Records excerpted from a collection
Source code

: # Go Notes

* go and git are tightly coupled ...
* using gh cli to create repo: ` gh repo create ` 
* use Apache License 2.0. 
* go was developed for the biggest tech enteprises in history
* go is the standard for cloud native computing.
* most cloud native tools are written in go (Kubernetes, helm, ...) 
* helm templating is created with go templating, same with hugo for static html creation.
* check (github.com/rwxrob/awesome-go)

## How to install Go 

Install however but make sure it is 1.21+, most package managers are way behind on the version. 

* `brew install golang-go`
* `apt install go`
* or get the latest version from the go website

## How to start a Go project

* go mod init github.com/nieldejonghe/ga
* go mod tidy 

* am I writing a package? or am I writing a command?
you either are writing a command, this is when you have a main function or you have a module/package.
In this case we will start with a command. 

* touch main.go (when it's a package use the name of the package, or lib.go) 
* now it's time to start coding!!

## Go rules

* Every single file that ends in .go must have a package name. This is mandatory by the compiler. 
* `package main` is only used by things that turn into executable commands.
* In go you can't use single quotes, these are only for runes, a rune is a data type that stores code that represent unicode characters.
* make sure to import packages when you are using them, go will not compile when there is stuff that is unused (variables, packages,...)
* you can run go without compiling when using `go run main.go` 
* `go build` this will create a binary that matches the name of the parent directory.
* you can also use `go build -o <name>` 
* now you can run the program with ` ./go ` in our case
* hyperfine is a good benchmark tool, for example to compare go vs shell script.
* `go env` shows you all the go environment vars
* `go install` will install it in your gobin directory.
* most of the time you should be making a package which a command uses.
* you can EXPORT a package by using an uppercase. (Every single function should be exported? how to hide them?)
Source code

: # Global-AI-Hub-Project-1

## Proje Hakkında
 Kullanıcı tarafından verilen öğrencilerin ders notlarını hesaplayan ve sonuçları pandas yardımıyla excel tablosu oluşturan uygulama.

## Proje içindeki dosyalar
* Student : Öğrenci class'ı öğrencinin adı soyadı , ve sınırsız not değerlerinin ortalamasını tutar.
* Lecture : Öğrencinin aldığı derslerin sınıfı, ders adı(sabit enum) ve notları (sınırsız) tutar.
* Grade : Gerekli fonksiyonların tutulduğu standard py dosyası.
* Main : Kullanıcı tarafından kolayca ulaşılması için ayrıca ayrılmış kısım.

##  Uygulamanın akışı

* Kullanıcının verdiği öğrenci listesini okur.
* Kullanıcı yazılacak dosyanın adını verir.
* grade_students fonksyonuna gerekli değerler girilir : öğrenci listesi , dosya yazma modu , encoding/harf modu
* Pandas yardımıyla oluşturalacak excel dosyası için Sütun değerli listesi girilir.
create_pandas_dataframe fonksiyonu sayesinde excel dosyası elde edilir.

* Work required:
Count how many lines of the records hold the string "Every"; the answer is that number alone.

* Solution below:
2